Data items

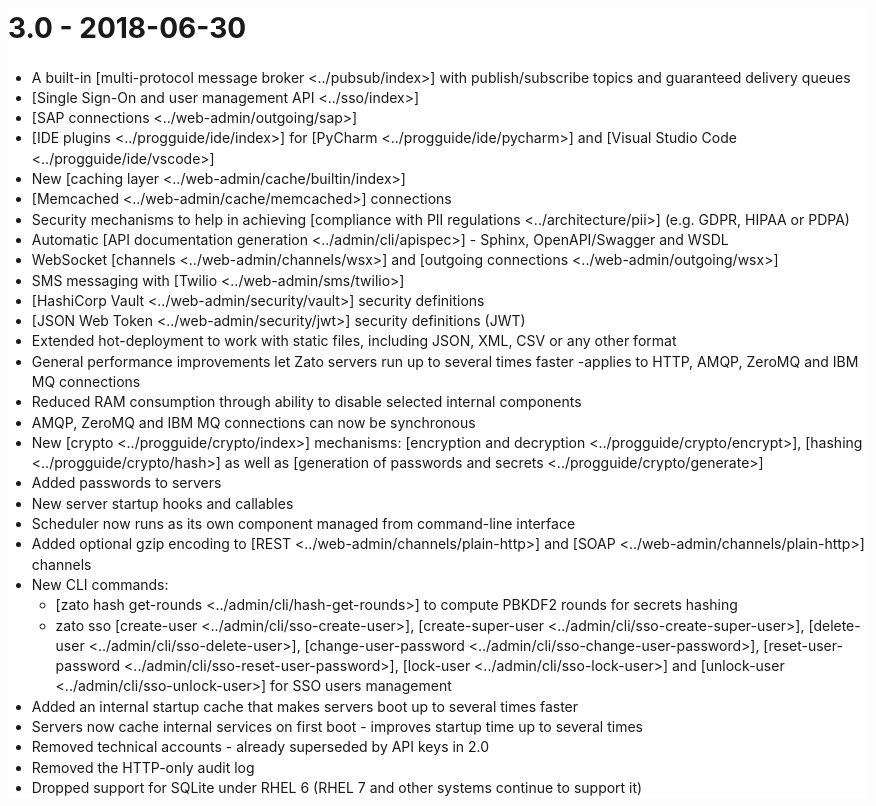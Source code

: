 3.0 - 2018-06-30
================

-   A built-in [multi-protocol message broker \<../pubsub/index\>] with publish/subscribe
    topics and guaranteed delivery queues
-   [Single Sign-On and user management API \<../sso/index\>]
-   [SAP connections \<../web-admin/outgoing/sap\>]
-   [IDE plugins \<../progguide/ide/index\>]
    for
    [PyCharm \<../progguide/ide/pycharm\>]
    and
    [Visual Studio Code \<../progguide/ide/vscode\>]
-   New [caching layer \<../web-admin/cache/builtin/index\>]
-   [Memcached \<../web-admin/cache/memcached\>] connections
-   Security mechanisms to help in achieving [compliance with PII regulations \<../architecture/pii\>] (e.g. GDPR, HIPAA or PDPA)
-   Automatic [API documentation generation \<../admin/cli/apispec\>] - Sphinx, OpenAPI/Swagger and WSDL
-   WebSocket [channels \<../web-admin/channels/wsx\>] and [outgoing connections \<../web-admin/outgoing/wsx\>]
-   SMS messaging with [Twilio \<../web-admin/sms/twilio\>]
-   [HashiCorp Vault \<../web-admin/security/vault\>] security definitions
-   [JSON Web Token \<../web-admin/security/jwt\>] security definitions (JWT)
-   Extended hot-deployment to work with static files, including JSON, XML, CSV or any other format
-   General performance improvements let Zato servers run up to several times faster -applies to HTTP, AMQP, ZeroMQ and IBM MQ connections
-   Reduced RAM consumption through ability to disable selected internal components
-   AMQP, ZeroMQ and IBM MQ connections can now be synchronous
-   New [crypto \<../progguide/crypto/index\>] mechanisms:
    [encryption and decryption \<../progguide/crypto/encrypt\>],
    [hashing \<../progguide/crypto/hash\>] as well as
    [generation of passwords and secrets \<../progguide/crypto/generate\>]
-   Added passwords to servers
-   New server startup hooks and callables
-   Scheduler now runs as its own component managed from command-line interface
-   Added optional gzip encoding to [REST \<../web-admin/channels/plain-http\>] and [SOAP \<../web-admin/channels/plain-http\>] channels
-   New CLI commands:
    -   [zato hash get-rounds \<../admin/cli/hash-get-rounds\>] to compute PBKDF2 rounds for secrets hashing
    -   zato sso
        [create-user \<../admin/cli/sso-create-user\>],
        [create-super-user \<../admin/cli/sso-create-super-user\>],
        [delete-user \<../admin/cli/sso-delete-user\>],
        [change-user-password \<../admin/cli/sso-change-user-password\>],
        [reset-user-password \<../admin/cli/sso-reset-user-password\>],
        [lock-user \<../admin/cli/sso-lock-user\>] and
        [unlock-user \<../admin/cli/sso-unlock-user\>]
        for SSO users management
-   Added an internal startup cache that makes servers boot up to several times faster
-   Servers now cache internal services on first boot - improves startup time up to several times
-   Removed technical accounts - already superseded by API keys in 2.0
-   Removed the HTTP-only audit log
-   Dropped support for SQLite under RHEL 6 (RHEL 7 and other systems continue to support it)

▶ _What to work on_:
Beginning at the line that holds "now be synchronous", reproduce the lines exactly up to and including the final line of the entries.

▶ _Completed exercise_:
-   AMQP, ZeroMQ and IBM MQ connections can now be synchronous
-   New [crypto \<../progguide/crypto/index\>] mechanisms:
    [encryption and decryption \<../progguide/crypto/encrypt\>],
    [hashing \<../progguide/crypto/hash\>] as well as
    [generation of passwords and secrets \<../progguide/crypto/generate\>]
-   Added passwords to servers
-   New server startup hooks and callables
-   Scheduler now runs as its own component managed from command-line interface
-   Added optional gzip encoding to [REST \<../web-admin/channels/plain-http\>] and [SOAP \<../web-admin/channels/plain-http\>] channels
-   New CLI commands:
    -   [zato hash get-rounds \<../admin/cli/hash-get-rounds\>] to compute PBKDF2 rounds for secrets hashing
    -   zato sso
        [create-user \<../admin/cli/sso-create-user\>],
        [create-super-user \<../admin/cli/sso-create-super-user\>],
        [delete-user \<../admin/cli/sso-delete-user\>],
        [change-user-password \<../admin/cli/sso-change-user-password\>],
        [reset-user-password \<../admin/cli/sso-reset-user-password\>],
        [lock-user \<../admin/cli/sso-lock-user\>] and
        [unlock-user \<../admin/cli/sso-unlock-user\>]
        for SSO users management
-   Added an internal startup cache that makes servers boot up to several times faster
-   Servers now cache internal services on first boot - improves startup time up to several times
-   Removed technical accounts - already superseded by API keys in 2.0
-   Removed the HTTP-only audit log
-   Dropped support for SQLite under RHEL 6 (RHEL 7 and other systems continue to support it)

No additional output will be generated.